The terms are derived from the 1999 film The Matrix. In the film, the main character Neo is offered the choice between a red pill and a blue pill. The blue pill would allow him to remain in the fabricated reality of the Matrix, therefore living the “ignorance of illusion”, while the red pill would lead to living the “truth of reality” even though it is a harsher, more difficult life.[1]

AVFM employed ‘Take The Red Pill’ as its first logo tagline in 2009, and continued using it as a subtitle for AVFM Radio in 2011. The red pill has since become a leitmotif throughout the genre of men’s human rights advocacy. The following statement about how the 'red pill' metaphor was understood at A Voice for Men was given by Paul Elam in April 2010:

"Underlying the platforms and politics of the Men’s Rights Movement is an unspoken mission to serve as a lifeline to this lost generation of our brothers. More than anything else, it is the job of men who understand, who have taken the red pill and seen through the Matrix, to push a meaningful archetype of manhood into the collective consciousness; to push it past the feminist censors and their obsequious male henchmen; to be willing, in fact, to roll over them in the process.

The only real question is what that manhood should look like. And that, just as with the lost men of this generation, brings us to a crossroads as well.

I have written recently about what it means to be an MRA; how we must abandon reflexive chivalry and blind reverence for traditionalism; how we should dispense with party politics and move past internal divisions to further the cause of men and boys. That task, as important as it is, is just a preamble to this one. Because the real point of all of this is not what we do so much as activists, but that in doing so we define and exemplify what we aspire to as men." [2]

In this pithy excerpt much of the men’s rights movement’s conceptualization of ‘taking the red pill’ is laid out. Here, and in the longer article from which it came, we see the rejection of traditionalist models of so-called manhood – of chivalric knights saving damsels, and of suffocating categories like ‘Alpha’ and ‘Beta’ – and a concern that men enjoy the freedom to go their own way, ideally with the blessing of a society that no longer strives to hold them to constrictive roles.

In a 2011 article Elam added that the red pill included freedom from traditional notions of gaining sexual approval, or sexual conquest in the spirit of antique pick-up artists like Casanova who seek sexual validation from as many women as possible:

if you can even imagine the possibility that you are worth more than investing your life, your money and your heart in begging for pussy, then stay right here at A Voice for Men. Take the red pill and start learning about life outside the bonds of tying up everything you are in female approval.[3]

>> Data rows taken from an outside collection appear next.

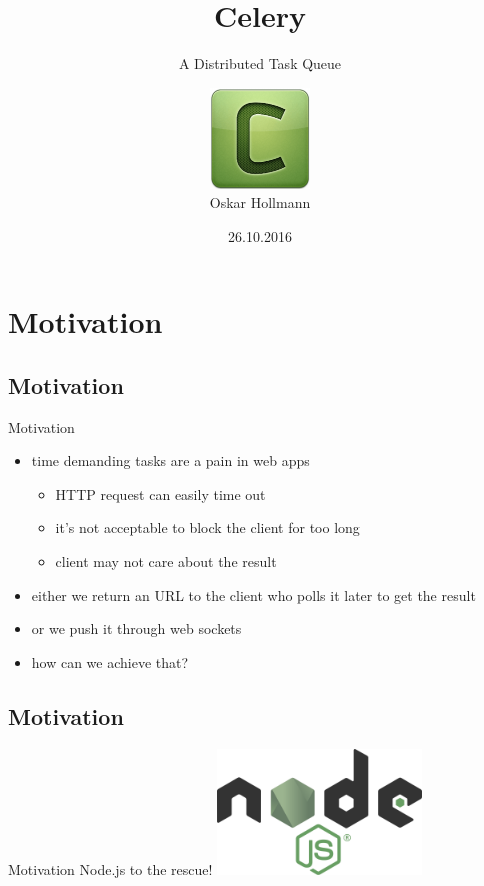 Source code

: \documentclass[xcolor=x11names,compress,t]{beamer}
\title{Celery}
\subtitle{A Distributed Task Queue}
\author[Oskar Hollmann]{\vspace{0.3em}\includegraphics[width=0.2\textwidth]{celery-logo}\\Oskar Hollmann}
\institute{User Technologies}
\date{26.10.2016}
\renewcommand{\(}{\begin{columns}[T]}
\renewcommand{\)}{\end{columns}}
\newcommand{\<}[1]{\begin{column}{#1}}
\renewcommand{\>}{\end{column}}
\newenvironment{slide}[1]{\subsection{#1} \begin{frame}{#1}}{\end{frame}}
\begin{document}
\maketitle

\section{Motivation}

\begin{slide}{Motivation}
    \begin{itemize} 
        \item time demanding tasks are a pain in web apps
            \begin{itemize}
                \item HTTP request can easily time out
                \item it's not acceptable to block the client for too long
                \item client may not care about the result
            \end{itemize}
        \item either we return an URL to the client who polls it later to get the result
        \item or we push it through web sockets
        \item how can we achieve that?
    \end{itemize}
\end{slide}

\begin{slide}{Motivation}
    \vspace{5em}
    \centering 
    {\Huge Node.js to the rescue!}
    \includegraphics[height=9em]{nodejs-logo}
\end{slide}
\end{document}
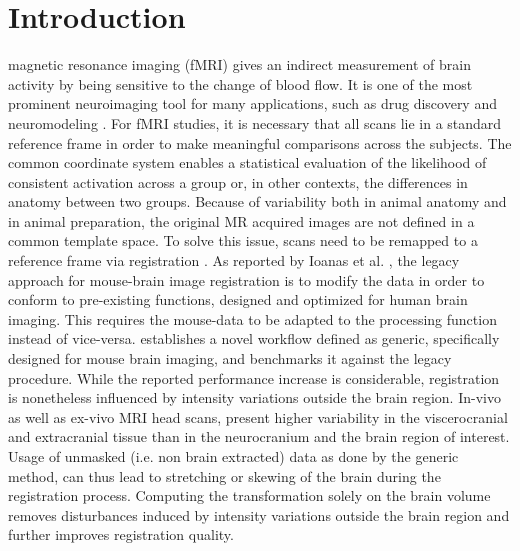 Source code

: \section{Introduction}
 magnetic resonance imaging (fMRI) gives an indirect measurement of brain activity by being sensitive to the change of blood flow.
It is one of the most prominent neuroimaging tool for many applications, such as drug discovery \cite{borsook_role_2006} and neuromodeling \cite{friston_dynamic_2003}.
For fMRI studies, it is necessary that all scans lie in a standard reference frame in order to make meaningful comparisons across the subjects.
The common coordinate system enables a statistical evaluation of the likelihood of consistent activation across a group or, in other contexts, the differences in anatomy between two groups.
Because of variability both in animal anatomy and in animal preparation, the original MR acquired images are not defined in a common template space.
To solve this issue, scans need to be remapped to a reference frame via registration \cite{maintz_overview_nodate, sotiras_deformable_2013}.
As reported by Ioanas et al. \cite{ioanas_optimized_2019}, the legacy approach for mouse-brain image registration is to modify the data in order to conform to pre-existing functions, designed and optimized for human brain imaging.
This requires the mouse-data to be adapted to the processing function instead of vice-versa.
\cite{ioanas_optimized_2019} establishes a novel workflow defined as generic, specifically designed for mouse brain imaging, and benchmarks it against the legacy procedure.
While the reported performance increase is considerable, registration is nonetheless influenced by intensity variations outside the brain region.
In-vivo as well as ex-vivo MRI head scans, present higher variability in the viscerocranial and extracranial tissue than in the neurocranium and the brain region of interest.
Usage of unmasked (i.e. non brain extracted) data as done by the generic method, can thus lead to stretching or skewing of the brain during the registration process.
Computing the transformation solely on the brain volume removes disturbances induced by intensity variations outside the brain region and further improves registration quality.

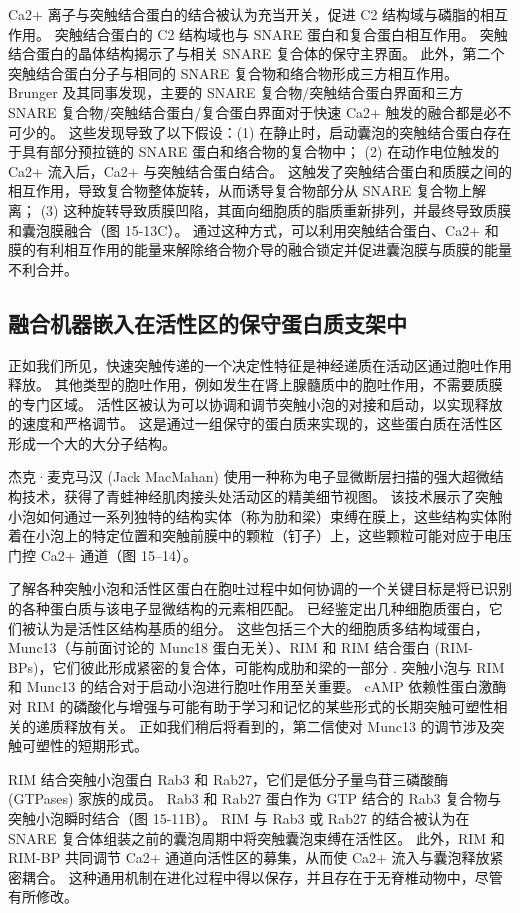 Ca2+ 离子与突触结合蛋白的结合被认为充当开关，促进 C2 结构域与磷脂的相互作用。 突触结合蛋白的 C2 结构域也与 SNARE 蛋白和复合蛋白相互作用。 突触结合蛋白的晶体结构揭示了与相关 SNARE 复合体的保守主界面。 此外，第二个突触结合蛋白分子与相同的 SNARE 复合物和络合物形成三方相互作用。 Brunger 及其同事发现，主要的 SNARE 复合物/突触结合蛋白界面和三方 SNARE 复合物/突触结合蛋白/复合蛋白界面对于快速 Ca2+ 触发的融合都是必不可少的。 这些发现导致了以下假设：(1) 在静止时，启动囊泡的突触结合蛋白存在于具有部分预拉链的 SNARE 蛋白和络合物的复合物中； (2) 在动作电位触发的 Ca2+ 流入后，Ca2+ 与突触结合蛋白结合。 这触发了突触结合蛋白和质膜之间的相互作用，导致复合物整体旋转，从而诱导复合物部分从 SNARE 复合物上解离； (3) 这种旋转导致质膜凹陷，其面向细胞质的脂质重新排列，并最终导致质膜和囊泡膜融合（图 15-13C）。 通过这种方式，可以利用突触结合蛋白、Ca2+ 和膜的有利相互作用的能量来解除络合物介导的融合锁定并促进囊泡膜与质膜的能量不利合并。

\subsection{融合机器嵌入在活性区的保守蛋白质支架中}

正如我们所见，快速突触传递的一个决定性特征是神经递质在活动区通过胞吐作用释放。 其他类型的胞吐作用，例如发生在肾上腺髓质中的胞吐作用，不需要质膜的专门区域。 活性区被认为可以协调和调节突触小泡的对接和启动，以实现释放的速度和严格调节。 这是通过一组保守的蛋白质来实现的，这些蛋白质在活性区形成一个大的大分子结构。

杰克·麦克马汉 (Jack MacMahan) 使用一种称为电子显微断层扫描的强大超微结构技术，获得了青蛙神经肌肉接头处活动区的精美细节视图。 该技术展示了突触小泡如何通过一系列独特的结构实体（称为肋和梁）束缚在膜上，这些结构实体附着在小泡上的特定位置和突触前膜中的颗粒（钉子）上，这些颗粒可能对应于电压门控 Ca2+ 通道（图 15–14）。

了解各种突触小泡和活性区蛋白在胞吐过程中如何协调的一个关键目标是将已识别的各种蛋白质与该电子显微结构的元素相匹配。 已经鉴定出几种细胞质蛋白，它们被认为是活性区结构基质的组分。 这些包括三个大的细胞质多结构域蛋白，Munc13（与前面讨论的 Munc18 蛋白无关）、RIM 和 RIM 结合蛋白 (RIM-BPs)，它们彼此形成紧密的复合体，可能构成肋和梁的一部分 . 突触小泡与 RIM 和 Munc13 的结合对于启动小泡进行胞吐作用至关重要。 cAMP 依赖性蛋白激酶对 RIM 的磷酸化与增强与可能有助于学习和记忆的某些形式的长期突触可塑性相关的递质释放有关。 正如我们稍后将看到的，第二信使对 Munc13 的调节涉及突触可塑性的短期形式。

RIM 结合突触小泡蛋白 Rab3 和 Rab27，它们是低分子量鸟苷三磷酸酶 (GTPases) 家族的成员。 Rab3 和 Rab27 蛋白作为 GTP 结合的 Rab3 复合物与突触小泡瞬时结合（图 15-11B）。 RIM 与 Rab3 或 Rab27 的结合被认为在 SNARE 复合体组装之前的囊泡周期中将突触囊泡束缚在活性区。 此外，RIM 和 RIM-BP 共同调节 Ca2+ 通道向活性区的募集，从而使 Ca2+ 流入与囊泡释放紧密耦合。 这种通用机制在进化过程中得以保存，并且存在于无脊椎动物中，尽管有所修改。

Nevertheless, a subreddit page championing pick-up artistry and seduction strategy did emerge in late 2013 and took to itself the title The Red Pill – a site whose goals some in the men’s rights movement have rejected as retrograde gynocentrism, while others in the 'manosphere' see value to the movement. Needless to say the subreddit’s use of the red pill metaphor is unrelated to the way it is employed by the MRM. The red pill metaphor was occasionally used prior to its appearance at A Voice for Men, including at the Men’s Rights site The Spearhead, as well as in non-MRA contexts. It is currently used in a variety of unrelated settings, from politics, to religion, sport, finance, or alternatively pick-up artistry.

While not the first to use the term, AVfM is possibly the first to give it wide popularity in reference to understanding men’s issues – ie. we “take the red pill” when we reject negative press about the male sex and take a closer, more empathetic and honest look at men’s experiences. It involves an awakening of compassion, and an awakening to non-gynocentric forms of masculinity, ones based on a greater and better range of choices.[4]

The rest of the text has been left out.